O filho de um amigo é negro. Outro dia, na escola, a professora chamou sua atenção e disse: “Você está na minha lista negra”. Meu amigo fez uma reclamação à coordenadora da escola, por entender que a expressão é racista. Por que a lista pior é “negra”? Palavras e expressões racistas fazem parte do repertório cotidiano sem que, muitas vezes, a gente tenha consciência do que realmente está dizendo. “Denegrir”, segundo uma rápida pesquisa no Google, é a “ação de difamar, manchar a reputação de alguém”. Vem do latim denegrire, que significa tornar negro. Agora, por que tornar negro seria igual a difamar? De acordo com algumas discussões etimológicas, mulata, então, nem se fala. Viria de mula, cruzamento de asno com égua (há outra corrente segundo a qual a palavra mulata poderia ter se originado do termo árabe muwallad, que quer dizer mestiço de árabe com não árabe). Seja como for, a mulher negra tem sido, até agora, continuamente exposta como símbolo de sensualidade. Uma forma pouco sutil de racismo é considerar que negros — homens e mulheres — são máquinas sexuais. Um homem se aproxima de uma negra e diz: “Você deve ser um furacão na cama”. Pior, se não diz, pensa. Assim como há quem creia que homens negros têm um órgão maior. A erotização coloca a pessoa negra unicamente como objeto de desejo. “Seu namorado é branco? Sorte dele” — já se ouviu dizer. E o que pensar de “mercado negro” — que se refere ao mercado paralelo, ilegal? Tem também a “inveja branca”, que é supostamente a inveja do bem. Ah, façam o favor!

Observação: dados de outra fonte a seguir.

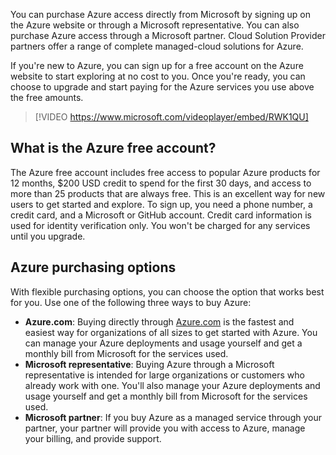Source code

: You can purchase Azure access directly from Microsoft by signing up on the Azure website or through a Microsoft representative. You can also purchase Azure access through a Microsoft partner. Cloud Solution Provider partners offer a range of complete managed-cloud solutions for Azure.

If you're new to Azure, you can sign up for a free account on the Azure website to start exploring at no cost to you. Once you're ready, you can choose to upgrade and start paying for the Azure services you use above the free amounts.

> [!VIDEO https://www.microsoft.com/videoplayer/embed/RWK1QU]

## What is the Azure free account?

The Azure free account includes free access to popular Azure products for 12 months, $200 USD credit to spend for the first 30 days, and access to more than 25 products that are always free. This is an excellent way for new users to get started and explore. To sign up, you need a phone number, a credit card, and a Microsoft or GitHub account. Credit card information is used for identity verification only. You won't be charged for any services until you upgrade.

## Azure purchasing options

With flexible purchasing options, you can choose the option that works best for you. Use one of the following three ways to buy Azure:

- **Azure.com**: Buying directly through [Azure.com](https://azure.com) is the fastest and easiest way for organizations of all sizes to get started with Azure. You can manage your Azure deployments and usage yourself and get a monthly bill from Microsoft for the services used.  
- **Microsoft representative**: Buying Azure through a Microsoft representative is intended for large organizations or customers who already work with one. You'll also manage your Azure deployments and usage yourself and get a monthly bill from Microsoft for the services used.  
- **Microsoft partner**: If you buy Azure as a managed service through your partner, your partner will provide you with access to Azure, manage your billing, and provide support.
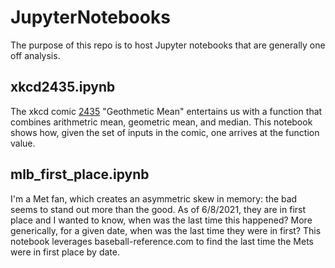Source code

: # JupyterNotebooks
The purpose of this repo is to host Jupyter notebooks that are generally one off analysis.

## xkcd2435.ipynb
The xkcd comic [2435](https://xkcd.com/2435/) "Geothmetic Mean" entertains us with a function that combines arithmetric mean, geometric mean, and median.  This notebook shows how, given the set of inputs in the comic, one arrives at the function value.

## mlb_first_place.ipynb
I'm a Met fan, which creates an asymmetric skew in memory: the bad seems to stand out more than the good.  As of 6/8/2021, they are in first place and I wanted to know, when was the last time this happened?  More generically, for a given date, when was the last time they were in first?  This notebook leverages baseball-reference.com to find the last time the Mets were in first place by date.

Eu mesmo me surpreendo dizendo coisas que não quero, por força do hábito. Estamos longe do tempo em que se dizia “preto de alma branca”. Ainda se ouve “amanhã é dia de branco”, “a coisa tá preta”. Por que uma situação pior, a “coisa”, seria “preta”? Ou um trabalho malfeito, “serviço de negro”? Há expressões racistas disfarçadas de elogios, como: “Você tem uma beleza exótica”. Alguém diz que a Gisele Bündchen é exótica? Não, porque é branca. Mais horrorosa ainda: “Você é uma negra bonita, de traços finos”. Temos uma música, Nega do Cabelo Duro, cujo refrão diz: “Qual é o pente que te penteia / qual é o pente que te penteia”.
“Continuamos a usar termos impróprios. A linguagem forma as pessoas, molda o modo de pensar. É preciso reaprender a falar”
Quando eu era criança, minha mãe tinha uma funcionária que odiava quando diziam que ela era negra. Só se podia dizer que era “de cor”. Nos anúncios de emprego, pedia-se “boa aparência”. Uma forma de dizer que negros não seriam aceitos. Ainda bem que os negros aprenderam a se orgulhar de ser negros. Mas há quem diga: “Tem um pé na cozinha”. Segundo essa expressão, negros deveriam estar confinados à cozinha! Meus avós são imigrantes espanhóis, brancos. Vou a restaurantes e raramente vejo negros sentados às mesas. Prova ocular de que esta sociedade não é inclusiva, mas, sim, racista. Se quiser, uma pessoa pode esconder a condição social, a vida sexual. Mas não a cor da pele. É obrigada a conviver com o racismo. Um amigo negro comentou: “Você não tem ideia do que a gente passa desde criança”.
Continuamos a usar termos racistas. A linguagem forma as pessoas, molda o modo de pensar. Não aceito mais essas palavras e expressões, policio meu vocabulário. É preciso reaprender a falar.